In order to assess growth, growth hormone and IGF-I levels in girls treated with long-acting GnRH analogue (
D-TRP-6-analogue), we evaluated 14 girls with idiopathic central precocious puberty. The age at the beginning of pubertal signs was 2.1 to 6.8 years; the diagnosis of GnRH-dependent precocious puberty was confirmed by a pubertal pattern of gonadotrophin response to an exogenous bolus of 2.5 μg/kg of synthetic gonadorelin hydrocloride. Evaluating growth velocity during 24-mon therapy with the analogue, it was possible to distinguish a group of 6 girls who grew less than 4 cm/year (group A) and a group of 8 girls whose growth velocity was greater than 4 cm/year (group B). Growth hormone secretion was assessed by clonidine (0.15 mg/m
2 orally) and pyridostigmine (60 mg orally) plus GHRH (after 60 min). Physiological GH secretion was evaluated by measuring GH in blood sampled every 30 min for 10 h from 2200 to 0800. No significant difference was observed in 10-h mean nocturnal secretion between group-A and group-B girls.

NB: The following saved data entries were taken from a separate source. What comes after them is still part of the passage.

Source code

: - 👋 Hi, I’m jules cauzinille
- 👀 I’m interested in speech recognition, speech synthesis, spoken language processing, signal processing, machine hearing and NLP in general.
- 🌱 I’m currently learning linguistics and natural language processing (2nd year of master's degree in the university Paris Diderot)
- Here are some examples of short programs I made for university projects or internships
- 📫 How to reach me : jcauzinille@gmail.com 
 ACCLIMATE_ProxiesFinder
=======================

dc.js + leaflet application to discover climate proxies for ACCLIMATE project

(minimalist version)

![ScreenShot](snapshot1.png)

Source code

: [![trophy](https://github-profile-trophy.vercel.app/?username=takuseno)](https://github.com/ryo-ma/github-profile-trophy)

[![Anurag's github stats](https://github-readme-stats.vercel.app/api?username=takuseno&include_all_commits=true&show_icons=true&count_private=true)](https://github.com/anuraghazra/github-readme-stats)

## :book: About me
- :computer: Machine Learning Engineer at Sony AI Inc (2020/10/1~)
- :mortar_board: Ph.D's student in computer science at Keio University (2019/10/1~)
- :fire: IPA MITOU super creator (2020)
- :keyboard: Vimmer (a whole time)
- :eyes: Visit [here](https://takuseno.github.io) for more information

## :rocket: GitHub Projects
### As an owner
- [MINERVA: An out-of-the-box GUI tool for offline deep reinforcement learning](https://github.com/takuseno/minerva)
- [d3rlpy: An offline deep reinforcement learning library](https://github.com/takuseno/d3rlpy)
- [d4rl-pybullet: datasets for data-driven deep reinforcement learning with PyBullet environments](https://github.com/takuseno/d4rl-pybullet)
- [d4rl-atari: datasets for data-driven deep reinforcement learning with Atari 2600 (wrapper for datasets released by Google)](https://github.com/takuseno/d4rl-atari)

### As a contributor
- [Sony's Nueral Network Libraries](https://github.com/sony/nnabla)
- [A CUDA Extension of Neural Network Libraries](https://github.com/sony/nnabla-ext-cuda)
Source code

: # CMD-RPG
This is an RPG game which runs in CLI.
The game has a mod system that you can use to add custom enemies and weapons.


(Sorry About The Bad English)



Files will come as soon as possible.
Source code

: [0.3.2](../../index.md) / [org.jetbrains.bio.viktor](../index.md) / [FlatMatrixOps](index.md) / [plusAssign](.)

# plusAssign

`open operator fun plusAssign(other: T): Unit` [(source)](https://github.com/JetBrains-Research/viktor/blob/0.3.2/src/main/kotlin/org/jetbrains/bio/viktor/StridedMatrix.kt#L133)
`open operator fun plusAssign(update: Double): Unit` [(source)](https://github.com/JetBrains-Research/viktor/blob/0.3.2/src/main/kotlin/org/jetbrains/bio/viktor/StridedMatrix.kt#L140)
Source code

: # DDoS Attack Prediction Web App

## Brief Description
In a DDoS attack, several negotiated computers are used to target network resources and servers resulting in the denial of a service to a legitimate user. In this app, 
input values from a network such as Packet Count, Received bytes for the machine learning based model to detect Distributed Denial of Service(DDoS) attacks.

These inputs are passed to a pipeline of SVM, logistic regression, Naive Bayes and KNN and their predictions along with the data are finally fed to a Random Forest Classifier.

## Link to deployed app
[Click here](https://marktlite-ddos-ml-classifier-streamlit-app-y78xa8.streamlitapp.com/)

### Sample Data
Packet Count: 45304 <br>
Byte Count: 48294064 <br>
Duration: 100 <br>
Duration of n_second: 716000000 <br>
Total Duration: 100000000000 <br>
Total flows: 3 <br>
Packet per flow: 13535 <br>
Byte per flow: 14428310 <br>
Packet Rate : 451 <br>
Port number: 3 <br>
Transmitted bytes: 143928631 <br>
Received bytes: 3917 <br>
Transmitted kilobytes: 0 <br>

Also stimulated GH levels did not differ between the two groups. Four girls (28.6%) had subnormal responses to stimulation tests peak <10 μg/L after clonidine and 20 μg/L after pyridostigmine plus GHRH; of these children two belonged to group A and two to group B. Height, growth rate, bone maturation rate and predicted height did not correlate with either spontaneous or stimulated GH levels. IGF-I levels were similar in the two groups; a significant reduction of IGF-I serum levels was observed in both groups after 24 mon of GnRH-analogue therapy. In conclusion, in some children with precocious puberty growth velocity significantly declines after 24 mon of therapy with long-acting GnRH agonists, but spontaneous and stimulated GH and IGF-I secretion is not related to growth velocity.